In this case, you’d probably need some collaboration from your parents if someone from school calls them to confirm your story.
Just in case, and to avoid any real incidents, you might want to take a look to this video:
6. The Trouble with Tech
In the early days of GPS, it was not uncommon for a driver's device to direct them down roads that didn't exist.
One German driver made international news by blindly following his GPS's direction straight into a pond! He couldn't believe his beautiful BMW was now submerged.
We’ve all heard stories like this. Unfortunately for excuse seekers around the world, global positioning satellites have gotten so much more accurate.
These days, one can hardly blame them for lateness due to misdirection anymore.
We said 'hardly'. There is still a way to blame dastardly directional devices. You might say that your phone's traffic app did not indicate your route to school would be completely blocked.

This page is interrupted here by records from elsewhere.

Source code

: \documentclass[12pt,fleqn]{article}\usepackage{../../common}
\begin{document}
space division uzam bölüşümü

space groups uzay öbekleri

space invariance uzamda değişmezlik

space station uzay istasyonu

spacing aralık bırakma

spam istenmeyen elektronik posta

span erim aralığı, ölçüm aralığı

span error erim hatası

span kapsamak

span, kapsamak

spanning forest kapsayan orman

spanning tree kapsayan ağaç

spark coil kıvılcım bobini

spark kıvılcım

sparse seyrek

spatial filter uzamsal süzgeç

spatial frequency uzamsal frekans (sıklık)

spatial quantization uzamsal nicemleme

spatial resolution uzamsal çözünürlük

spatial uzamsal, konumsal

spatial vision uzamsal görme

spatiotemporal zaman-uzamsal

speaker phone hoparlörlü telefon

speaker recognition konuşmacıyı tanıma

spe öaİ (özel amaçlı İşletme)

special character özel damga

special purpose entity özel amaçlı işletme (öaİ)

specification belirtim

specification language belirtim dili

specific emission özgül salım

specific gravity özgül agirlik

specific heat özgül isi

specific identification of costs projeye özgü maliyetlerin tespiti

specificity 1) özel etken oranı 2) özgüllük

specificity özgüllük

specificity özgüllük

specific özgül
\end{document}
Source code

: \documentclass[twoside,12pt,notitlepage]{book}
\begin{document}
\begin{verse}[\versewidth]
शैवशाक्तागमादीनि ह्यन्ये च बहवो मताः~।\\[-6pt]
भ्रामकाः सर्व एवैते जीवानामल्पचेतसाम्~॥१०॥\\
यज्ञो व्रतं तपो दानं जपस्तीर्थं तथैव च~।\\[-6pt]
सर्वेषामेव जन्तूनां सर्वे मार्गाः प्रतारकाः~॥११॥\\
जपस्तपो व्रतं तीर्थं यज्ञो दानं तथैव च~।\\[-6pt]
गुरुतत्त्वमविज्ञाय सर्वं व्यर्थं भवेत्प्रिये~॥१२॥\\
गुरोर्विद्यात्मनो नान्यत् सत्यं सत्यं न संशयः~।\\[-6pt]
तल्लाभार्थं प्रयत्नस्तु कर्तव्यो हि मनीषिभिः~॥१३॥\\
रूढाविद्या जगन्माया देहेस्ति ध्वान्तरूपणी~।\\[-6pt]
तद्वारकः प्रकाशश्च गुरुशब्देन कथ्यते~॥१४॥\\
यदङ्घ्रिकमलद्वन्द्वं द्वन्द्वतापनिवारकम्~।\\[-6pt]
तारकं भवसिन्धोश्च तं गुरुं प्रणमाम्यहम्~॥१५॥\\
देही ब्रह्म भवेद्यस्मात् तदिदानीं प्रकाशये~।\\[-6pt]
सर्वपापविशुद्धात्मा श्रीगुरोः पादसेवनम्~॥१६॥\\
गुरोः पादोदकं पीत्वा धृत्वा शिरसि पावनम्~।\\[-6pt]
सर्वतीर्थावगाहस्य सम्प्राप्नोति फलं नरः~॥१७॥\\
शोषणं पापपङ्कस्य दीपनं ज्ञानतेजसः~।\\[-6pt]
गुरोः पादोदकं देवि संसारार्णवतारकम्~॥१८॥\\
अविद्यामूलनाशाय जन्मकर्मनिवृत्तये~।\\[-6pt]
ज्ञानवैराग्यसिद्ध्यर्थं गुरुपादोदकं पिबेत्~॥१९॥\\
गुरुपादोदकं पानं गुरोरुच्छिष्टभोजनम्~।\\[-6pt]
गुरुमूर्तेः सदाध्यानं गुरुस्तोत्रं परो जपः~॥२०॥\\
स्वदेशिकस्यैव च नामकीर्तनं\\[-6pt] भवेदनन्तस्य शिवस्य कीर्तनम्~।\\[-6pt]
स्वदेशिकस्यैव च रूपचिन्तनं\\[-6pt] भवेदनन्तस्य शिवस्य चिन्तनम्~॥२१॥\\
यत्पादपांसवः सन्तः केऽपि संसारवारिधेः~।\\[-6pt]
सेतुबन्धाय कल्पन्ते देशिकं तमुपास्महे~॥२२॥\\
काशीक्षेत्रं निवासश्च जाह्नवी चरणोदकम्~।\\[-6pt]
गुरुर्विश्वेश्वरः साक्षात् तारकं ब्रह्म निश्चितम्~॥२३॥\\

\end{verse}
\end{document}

You're late because you had to find another way to get to school even though you were halfway to campus.
If need be, you can spice the story up by cooking up a fictitious accident - but not one so big that it would be likely to make the evening news.
“Why are you late, then?” “Please Sir, I set out for school using the RAC mapping system and ended up completely turned around…”
This good excuse for being late would work particularly well if you ride a bike or take a bus. But less so if you walk to school.
Learn more of how the marvelous GPS has drastically changed our way of thinking about getting directions or anticipating routes:
7. My Little Sibling Didn’t Let Me Arrive on Time
It’s still very common for older siblings to take care of their younger brothers and sisters, especially in large families.
When the responsibility falls on you as the older one, it’s the perfect opportunity to use the excuse of being late because “you had to drop off your little brother or sister at school”.
Usually, the schedules of schools for kids under five don’t align with the schedules of teenagers over 12.

So, if it’s your responsibility to drop off your younger sibling or even skip a class to pick them up from school or another activity, you’ve got one of the easiest and best excuses to use for being late to class.
And even if you don’t have a younger sibling, simply knowing the name of a nearby nursery school or primary school can make your excuse more believable.
8. I Forgot My Wallet
Maybe this excuse for being late is only useful if in your area there's still no app for public transport where you actually can quickly buy a ticket by just sending an SMS or with a pre-charged balance or transport card on your phone...
In any case, even with an Apple Watch or Apple Wallet, many parents either don’t feel comfortable or see no need to get their underage kids a bank card.
Because of this, carrying cash if you’re under 18 is still the norm. This gives you the perfect excuse: you can say you forgot your wallet, and since you didn’t have cash, you couldn’t pay for transportation or cover other expenses to get to the school.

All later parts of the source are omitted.